One night, during a heated discussion in the parlor about tactics, Josh reframed Maria’s frailty as something divine. “Her body struggles,” he said, “because the Enemy has marked her. But she stands with us, and that is proof of faith. Every ache is a witness against the world’s lies.”
Jaime, leaning in the corner, muttered something sharp in Spanish. When Josh pressed him to repeat it, he switched into English, his tone hard. “You make her suffering holy so you can own it. She is not a test for your sermons. She’s a woman who’s sick.”
The room tensed. Maria herself rose before Josh could respond. She stepped into the center, her thin shoulders squared.
“Stop thinking I am a story, someone for you to save,” she said, quiet but steady, and every head turned. “I came here because I wanted to stop dying. I don’t want to be your symbol for the cause. I don’t want to be your proof that God works through broken things.” Her fingers tightened on the hem of her sleeve. “If you want to help, feed me. If you want to do more than that, teach me a trade. Don’t call me holy just because I am hurt.”
Silence descended like a blanket. Her words were small, precise, and they cut the romantic air out of the room. Jude felt ashamed at the way his chest had opened at her near-kiss, and for the first time, he noticed that the movement’s language could erase the real flesh and needs of people behind the slogans. Maria sat back down, a little steadier, and folded her hands as if she had set a boundary.

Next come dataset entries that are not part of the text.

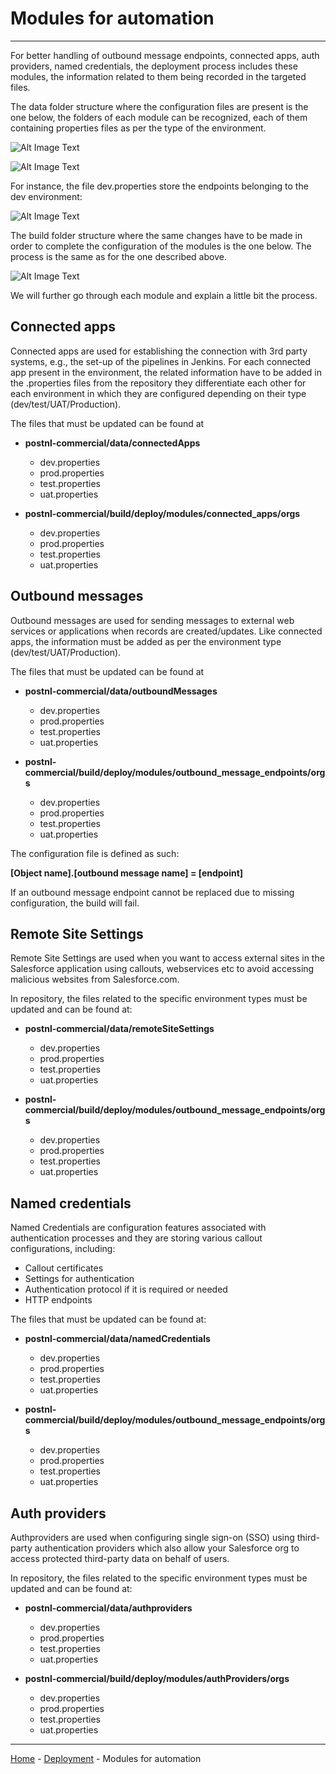 # Modules for automation

---
For better handling of outbound message endpoints, connected apps, auth providers, named credentials, the deployment process includes these modules, the information related to them being recorded in the targeted files.  

The data folder structure where the configuration files are present is the one below, the folders of each module can be recognized, each of them containing properties files as per the type of the environment. 

![Alt Image Text](images/1.png)

![Alt Image Text](images/2.png)

For instance, the file dev.properties store the endpoints belonging to the dev environment:

![Alt Image Text](images/3.png)

The build folder structure where the same changes have to be made in order to complete the configuration of the modules is the one below. The process is the same as for the one described above.

![Alt Image Text](images/4.png)

We will further go through each module and explain a little bit the process. 

## Connected apps

Connected apps are used for establishing the connection with 3rd party systems, e.g., the set-up of the pipelines in Jenkins. For each connected app present in the environment, the related information have to be added in the .properties files from the repository they differentiate each other for each environment in which they are configured depending on their type (dev/test/UAT/Production).

The files that must be updated can be found at 

* **postnl-commercial/data/connectedApps** 
	- dev.properties 
	- prod.properties 
	- test.properties 
	- uat.properties 

* **postnl-commercial/build/deploy/modules/connected_apps/orgs** 
	- dev.properties 
	- prod.properties 
	- test.properties 
	- uat.properties 

## Outbound messages

Outbound messages are used for sending messages to external web services or applications when records are created/updates. Like connected apps, the information must be added as per the environment type (dev/test/UAT/Production).

The files that must be updated can be found at

* **postnl-commercial/data/outboundMessages**
	- dev.properties 
	- prod.properties 
	- test.properties 
	- uat.properties 

* **postnl-commercial/build/deploy/modules/outbound_message_endpoints/orgs**
	- dev.properties 
	- prod.properties 
	- test.properties 
	- uat.properties 

The configuration file is defined as such: 

**[Object name].[outbound message name] = [endpoint]** 

If an outbound message endpoint cannot be replaced due to missing configuration, the build will fail. 

## Remote Site Settings

Remote Site Settings are used when you want to access external sites in the Salesforce application using callouts, webservices etc to avoid accessing malicious websites from Salesforce.com.

In repository, the files related to the specific environment types must be updated and can be found at:

* **postnl-commercial/data/remoteSiteSettings** 
	- dev.properties 
	- prod.properties 
	- test.properties 
	- uat.properties

* **postnl-commercial/build/deploy/modules/outbound_message_endpoints/orgs**
	- dev.properties 
	- prod.properties 
	- test.properties 
	- uat.properties 

## Named credentials

Named Credentials are configuration features associated with authentication processes and they are storing various callout configurations, including: 

- Callout certificates 
- Settings for authentication 
- Authentication protocol if it is required or needed 
- HTTP endpoints 

The files that must be updated can be found at:

* **postnl-commercial/data/namedCredentials**

	- dev.properties 
	- prod.properties 
	- test.properties 
	- uat.properties

* **postnl-commercial/build/deploy/modules/outbound_message_endpoints/orgs**

	- dev.properties 
	- prod.properties 
	- test.properties 
	- uat.properties

## Auth providers

Authproviders are used when configuring single sign-on (SSO) using third-party authentication providers which also allow your Salesforce org to access protected third-party data on behalf of users.  

In repository, the files related to the specific environment types must be updated and can be found at:

* **postnl-commercial/data/authproviders**

	- dev.properties 
	- prod.properties 
	- test.properties 
	- uat.properties

* **postnl-commercial/build/deploy/modules/authProviders/orgs**

	- dev.properties 
	- prod.properties 
	- test.properties 
	- uat.properties

---

[Home](/wiki/Home.md) - [Deployment](/wiki/deployment/deployment.md) - Modules for automation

For a long time, no one spoke. Then Josh began to hum softly, and others joined in. The moment passed, but the edges of it lingered.
Life in the house resumed its rhythm, but Maria’s words had unsettled something. The slogans felt hollower in the days that followed. When Linda barked out lines for leaflets, fewer voices echoed them back. When Josh spoke in the evenings, people nodded, but with a stiffness that hadn’t been there before.
Maria herself carried on as though nothing had shifted. She scrubbed pots with trembling arms, folded laundry in the drafty upstairs hall, sat in prayer circles with her head bowed. But Jude noticed that people gave her a little more space—sometimes out of respect, sometimes out of discomfort.
One evening, during cleanup after dinner, Jaime pressed a hand to Jude’s shoulder. “You see her strength?” he murmured. “Not the sickness. The courage to speak. Don’t forget that.”
Jude nodded, though he wasn’t sure whether it was courage or desperation that had driven her to speak. Perhaps both.
Johny, meanwhile, seemed unable to forgive her for pushing him a notch down in Josh’s affections, even though he had been the one to bring her in the first place. He muttered to Sherry that Maria was turning people against Josh, that she didn’t know her place. Sherry shrugged him off, but the bitterness in Johny’s voice clung to Jude’s psyche like a leech.
The house felt smaller in those days, as though the walls leaned in, pressing everyone’s tempers together. Jude caught himself staring longer at the doorways, wondering who was watching, who was listening. He thought of Harrison’s binoculars, though he did not yet know the man’s name. He only felt the sense of eyes in the drizzle.
That night, Jude dreamed of Maria. Her face turned to smoke, her eyes the same pale orbs as the streetlamps in the heavy drizzle. Behind her, Josh’s voice boomed, calling thunder into the streets. But when Jude looked down, the thunder was not storm—it was Matt’s fists, breaking bones. Johny’s laughter echoed in the cracks. Jaime’s voice came in Spanish that he could not follow, but the anger in it shook him awake.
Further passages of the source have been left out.